“Los cuentos sirven para dormir a los niños y despertar a los mayores”

(Hans Christian Andersen)

Érase una vez con firma

Encontré un ‘érase una vez’ interesante hasta el tercer gin tonic.

Esa noche la cita fue en una terraza frente al mar. Él vestía con apariencia de experto despreocupado, pero con ganas de apostar para ganar. Su discurso desprendía un halo fresco y libre, como de quien vive arañando cada segundo de la vida sin ataduras pasadas ni presentes. Por la puesta en escena juraría que ese cuerpo se alimentaba de una alta autoestima y valentía, huyendo de los tóxicos conformismos sociales que entierran en vida a cualquiera. Fumaba tabaco de liar curiosidad con aventura, atrayéndome así como la miel a las  moscas en cada estudiada calada que daba junto a su perfectamente desordenada barba de tres días.

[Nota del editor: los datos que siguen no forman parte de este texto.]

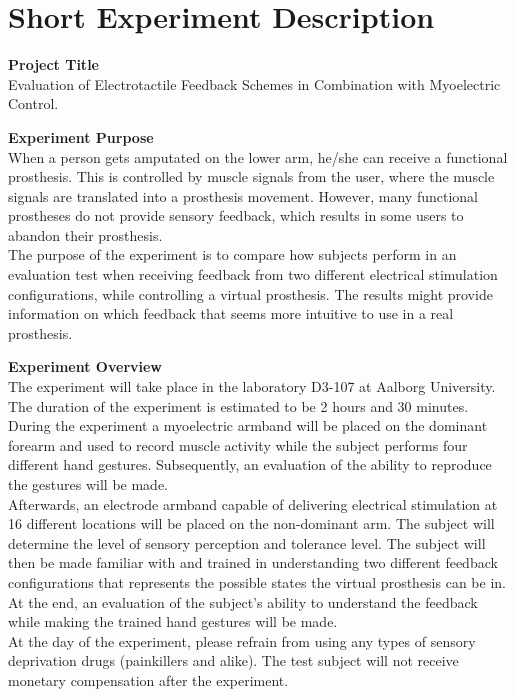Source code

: \section{Short Experiment Description} \label{SED}

\textbf{Project Title} \\
Evaluation of Electrotactile Feedback Schemes in
Combination with Myoelectric Control.

\textbf{Experiment Purpose} \\
When a person gets amputated on the lower arm, he/she can receive a functional prosthesis. This is controlled by muscle signals from the user, where the muscle signals are translated into a prosthesis movement. However, many functional prostheses do not provide sensory feedback, which results in some users to abandon their prosthesis.\\
The purpose of the experiment is to compare how subjects perform in an evaluation test when receiving feedback from two different electrical stimulation configurations, while controlling a virtual prosthesis. The results might provide information on which feedback that seems more intuitive to use in a real prosthesis.   

\textbf{Experiment Overview} \\
The experiment will take place in the laboratory D3-107 at Aalborg University. The duration of the experiment is estimated to be 2 hours and 30 minutes. \\
During the experiment a myoelectric armband will be placed on the dominant forearm and used to record muscle activity while the subject performs four different hand gestures. Subsequently, an evaluation of the ability to reproduce the gestures will be made. \\
Afterwards, an electrode armband capable of delivering electrical stimulation at 16 different locations will be placed on the non-dominant arm. The subject will determine the level of sensory perception and tolerance level. The subject will then be made familiar with and trained in understanding two different feedback configurations that represents the possible states the virtual prosthesis can be in. At the end, an evaluation of the subject’s ability to understand the feedback while making the trained hand gestures will be made. \\
At the day of the experiment, please refrain from using any types of sensory deprivation drugs (painkillers and alike). The test subject will not receive monetary compensation after the experiment. 
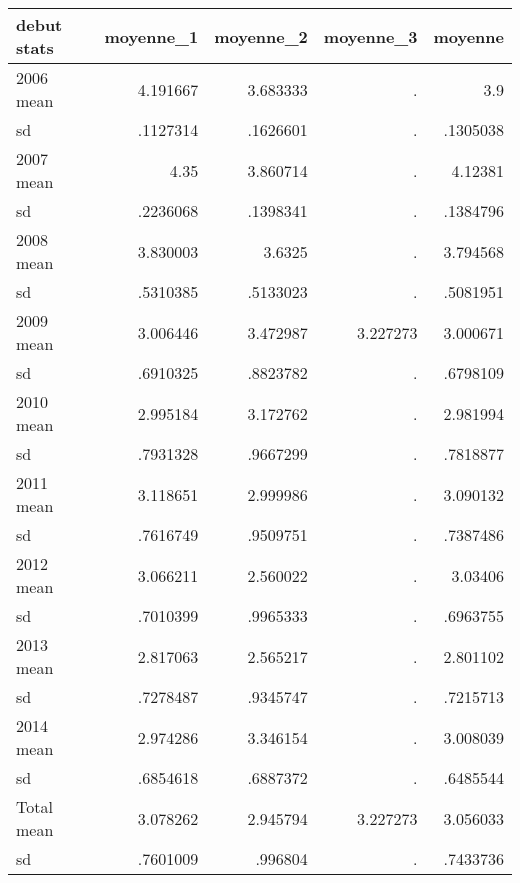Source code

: \begin{center}
\begin{tabular} {@{} l r r r r @{}} \\ \hline
\textbf{debut       stats } & \textbf{  moyenne\_1} & \textbf{  moyenne\_2} & \textbf{  moyenne\_3} & \textbf{   moyenne} \\
\hline
2006         mean  &   4.191667 &   3.683333 &          . &        3.9 \\
               sd  &   .1127314 &   .1626601 &          . &   .1305038 \\
2007         mean  &       4.35 &   3.860714 &          . &    4.12381 \\
               sd  &   .2236068 &   .1398341 &          . &   .1384796 \\
2008         mean  &   3.830003 &     3.6325 &          . &   3.794568 \\
               sd  &   .5310385 &   .5133023 &          . &   .5081951 \\
2009         mean  &   3.006446 &   3.472987 &   3.227273 &   3.000671 \\
               sd  &   .6910325 &   .8823782 &          . &   .6798109 \\
2010         mean  &   2.995184 &   3.172762 &          . &   2.981994 \\
               sd  &   .7931328 &   .9667299 &          . &   .7818877 \\
2011         mean  &   3.118651 &   2.999986 &          . &   3.090132 \\
               sd  &   .7616749 &   .9509751 &          . &   .7387486 \\
2012         mean  &   3.066211 &   2.560022 &          . &    3.03406 \\
               sd  &   .7010399 &   .9965333 &          . &   .6963755 \\
2013         mean  &   2.817063 &   2.565217 &          . &   2.801102 \\
               sd  &   .7278487 &   .9345747 &          . &   .7215713 \\
2014         mean  &   2.974286 &   3.346154 &          . &   3.008039 \\
               sd  &   .6854618 &   .6887372 &          . &   .6485544 \\
Total        mean  &   3.078262 &   2.945794 &   3.227273 &   3.056033 \\
               sd  &   .7601009 &    .996804 &          . &   .7433736 \\
\hline
\end{tabular}
\end{center}
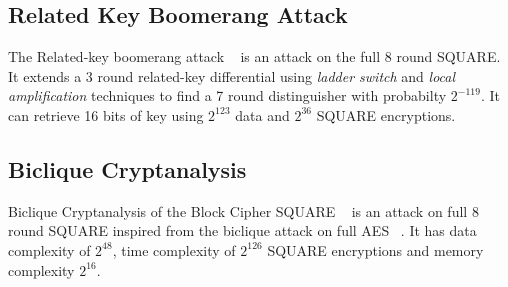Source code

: \documentclass[preprint]{transcrypto}
\begin{document}
\subsection{Related Key Boomerang Attack}
The Related-key boomerang attack ~\cite{EPRINT:KooYeoSon10} is an attack on the full 8 round SQUARE. It extends a 3 round related-key differential using \textit{ladder switch} and \textit{local amplification} techniques to find a 7 round distinguisher with probabilty $2^{-119}$. It can retrieve 16 bits of key using $2^{123}$ data and $2^{36}$ SQUARE encryptions.

\subsection{Biclique Cryptanalysis}
Biclique Cryptanalysis of the Block Cipher SQUARE ~\cite{EPRINT:Mala11} is an attack on full 8 round SQUARE inspired from the biclique attack on full AES ~\cite{AC:BogKhoRec11}. It has data complexity of $2^{48}$, time complexity of $2^{126}$ SQUARE encryptions and memory complexity $2^{16}$.



\end{document}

Entonces llegó el tercer gin tonic y con él apareció frente a mí un ingenuo preocupado, sin valor para salir por sí mismo de las circunstancias pasadas y presentes que sí resultaba cargar sobre sus hombros. Su barba me seguía pareciendo seductora, pero para mí la magia del misterio ya se había esfumado con la última bocanada de humo tras apagar su cigarrillo. No era libre, no era despreocupado, no era valiente. Bebía lo que todos: gin tonic.

Encontré un ‘érase una vez’ sin puntos suspensivos.